Le très officiel Bureau des affaires religieuses avait tout décidé d’avance : il avait imposé l’évêque qui serait le consécrateur principal, interdit la proclamation de la bulle du pape, empêc
hé les étrangers d’entrer dans la cathédrale et, au contraire, invité des gens soigneusement sélectionnés : Les hauts-fonctionnaires du gouvernement siégeaient aux premiers rangs tandis qu’une partie des catholiques étaient restés dehors. Des renforts de police cernaient l’édifice pour garantir le bon ordre de la cérémonie. Tout avait été minutieusement réglé à un détail près : la ferveur et la participation de l’assemblée laissaient à désirer. La Chine n’a donc toujours pas renoncer à formater, non seulement, les membres du Parti communiste mais aussi les disciples du Christ ?

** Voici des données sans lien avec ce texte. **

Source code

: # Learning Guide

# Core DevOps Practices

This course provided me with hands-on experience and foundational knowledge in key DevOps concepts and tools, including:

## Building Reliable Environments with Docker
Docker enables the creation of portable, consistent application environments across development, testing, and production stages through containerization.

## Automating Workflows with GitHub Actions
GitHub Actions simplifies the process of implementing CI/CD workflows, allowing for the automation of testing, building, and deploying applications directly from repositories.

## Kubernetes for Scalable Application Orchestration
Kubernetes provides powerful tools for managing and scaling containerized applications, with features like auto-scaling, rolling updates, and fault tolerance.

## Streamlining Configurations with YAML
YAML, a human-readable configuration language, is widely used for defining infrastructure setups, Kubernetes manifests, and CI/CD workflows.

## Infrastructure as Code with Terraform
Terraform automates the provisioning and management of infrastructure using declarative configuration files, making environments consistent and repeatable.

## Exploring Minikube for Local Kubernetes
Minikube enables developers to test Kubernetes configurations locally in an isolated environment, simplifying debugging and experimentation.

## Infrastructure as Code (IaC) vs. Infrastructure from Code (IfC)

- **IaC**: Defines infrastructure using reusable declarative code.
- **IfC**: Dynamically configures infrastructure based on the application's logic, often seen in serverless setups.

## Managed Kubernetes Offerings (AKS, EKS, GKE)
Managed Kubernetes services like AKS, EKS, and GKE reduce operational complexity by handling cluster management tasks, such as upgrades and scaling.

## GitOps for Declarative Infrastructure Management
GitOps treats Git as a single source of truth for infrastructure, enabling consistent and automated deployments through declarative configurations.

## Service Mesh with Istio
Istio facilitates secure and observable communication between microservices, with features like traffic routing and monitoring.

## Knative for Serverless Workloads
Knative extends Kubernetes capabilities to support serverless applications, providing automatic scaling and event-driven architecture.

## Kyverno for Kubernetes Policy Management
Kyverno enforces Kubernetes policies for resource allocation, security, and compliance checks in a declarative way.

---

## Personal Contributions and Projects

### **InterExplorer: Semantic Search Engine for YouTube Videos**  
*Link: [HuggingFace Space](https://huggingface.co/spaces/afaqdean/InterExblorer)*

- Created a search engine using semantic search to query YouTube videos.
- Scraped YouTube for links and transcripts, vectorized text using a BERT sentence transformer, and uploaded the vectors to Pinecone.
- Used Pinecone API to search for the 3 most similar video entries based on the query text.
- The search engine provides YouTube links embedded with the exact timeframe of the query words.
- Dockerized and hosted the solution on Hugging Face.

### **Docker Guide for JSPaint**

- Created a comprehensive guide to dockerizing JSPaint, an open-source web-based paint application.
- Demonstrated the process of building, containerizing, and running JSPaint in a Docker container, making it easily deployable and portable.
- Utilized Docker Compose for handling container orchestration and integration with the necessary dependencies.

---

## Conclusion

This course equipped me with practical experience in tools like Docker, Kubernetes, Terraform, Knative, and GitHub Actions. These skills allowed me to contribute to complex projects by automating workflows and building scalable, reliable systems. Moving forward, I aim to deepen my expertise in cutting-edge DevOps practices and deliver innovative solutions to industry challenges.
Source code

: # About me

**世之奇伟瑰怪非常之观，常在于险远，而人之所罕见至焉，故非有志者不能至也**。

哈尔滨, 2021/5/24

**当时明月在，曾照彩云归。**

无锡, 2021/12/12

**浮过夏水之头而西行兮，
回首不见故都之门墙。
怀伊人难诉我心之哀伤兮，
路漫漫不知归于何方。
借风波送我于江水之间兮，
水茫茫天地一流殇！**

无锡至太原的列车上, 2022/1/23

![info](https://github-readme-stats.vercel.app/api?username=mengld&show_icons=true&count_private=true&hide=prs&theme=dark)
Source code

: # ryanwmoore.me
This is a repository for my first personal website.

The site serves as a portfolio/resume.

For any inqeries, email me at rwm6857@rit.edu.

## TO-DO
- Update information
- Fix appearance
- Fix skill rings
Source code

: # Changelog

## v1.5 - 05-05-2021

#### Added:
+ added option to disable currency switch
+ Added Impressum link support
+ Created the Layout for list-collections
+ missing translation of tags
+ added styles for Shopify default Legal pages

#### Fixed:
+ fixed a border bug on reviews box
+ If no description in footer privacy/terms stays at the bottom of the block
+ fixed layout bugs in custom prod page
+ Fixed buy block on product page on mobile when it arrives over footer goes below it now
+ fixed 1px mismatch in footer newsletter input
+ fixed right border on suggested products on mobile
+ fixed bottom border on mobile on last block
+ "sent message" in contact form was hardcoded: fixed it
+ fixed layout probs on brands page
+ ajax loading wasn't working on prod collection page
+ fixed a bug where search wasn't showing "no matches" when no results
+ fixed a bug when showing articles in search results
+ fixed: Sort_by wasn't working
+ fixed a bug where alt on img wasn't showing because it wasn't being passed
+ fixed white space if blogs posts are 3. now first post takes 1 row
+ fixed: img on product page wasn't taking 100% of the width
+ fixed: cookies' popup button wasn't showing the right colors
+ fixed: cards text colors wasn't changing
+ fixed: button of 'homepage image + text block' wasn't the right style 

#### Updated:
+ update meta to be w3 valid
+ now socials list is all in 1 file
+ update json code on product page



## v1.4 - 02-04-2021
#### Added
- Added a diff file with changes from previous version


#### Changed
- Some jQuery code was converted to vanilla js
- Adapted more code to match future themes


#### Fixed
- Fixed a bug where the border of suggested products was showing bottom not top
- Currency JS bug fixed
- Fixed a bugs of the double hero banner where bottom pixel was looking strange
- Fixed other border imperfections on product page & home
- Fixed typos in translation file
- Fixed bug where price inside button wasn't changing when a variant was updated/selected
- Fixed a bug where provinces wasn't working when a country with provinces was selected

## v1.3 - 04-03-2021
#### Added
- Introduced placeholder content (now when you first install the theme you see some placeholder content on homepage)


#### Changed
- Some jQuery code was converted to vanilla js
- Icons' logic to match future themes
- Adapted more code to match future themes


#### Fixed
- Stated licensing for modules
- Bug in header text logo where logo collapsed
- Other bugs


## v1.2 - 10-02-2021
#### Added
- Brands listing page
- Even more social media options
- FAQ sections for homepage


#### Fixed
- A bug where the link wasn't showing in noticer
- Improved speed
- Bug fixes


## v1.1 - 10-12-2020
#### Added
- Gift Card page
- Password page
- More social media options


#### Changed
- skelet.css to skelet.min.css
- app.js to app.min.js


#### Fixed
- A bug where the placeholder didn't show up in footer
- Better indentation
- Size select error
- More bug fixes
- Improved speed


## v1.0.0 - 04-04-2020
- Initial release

Le deuxième exemple est celui de Mgr Han Dingxiang, qui avait passé plus de vingt ans en prison et vivait dans un endroit inconnu de ses parents et amis depuis 2006. Il est mort dans des circonstances suspectes après deux semaines d’hospitalisation. Le décès de ce prélat de 68 ans a surpris tous les catholiques qui priaient pour lui. La crémation du corps et sa sépulture ont eu lieu dès le lendemain matin à 7h sans aucun rite religieux et sans que les prêtres et les fidèles puissent rendre hommage à sa dépouille. La sépulture est depuis placée sous étroite surveillance policière. L’évêque était né le 17 mai 1939, avait été ordonné prêtre en 1986 et avait reçu la mitre épiscopale le 14 novembre 1989.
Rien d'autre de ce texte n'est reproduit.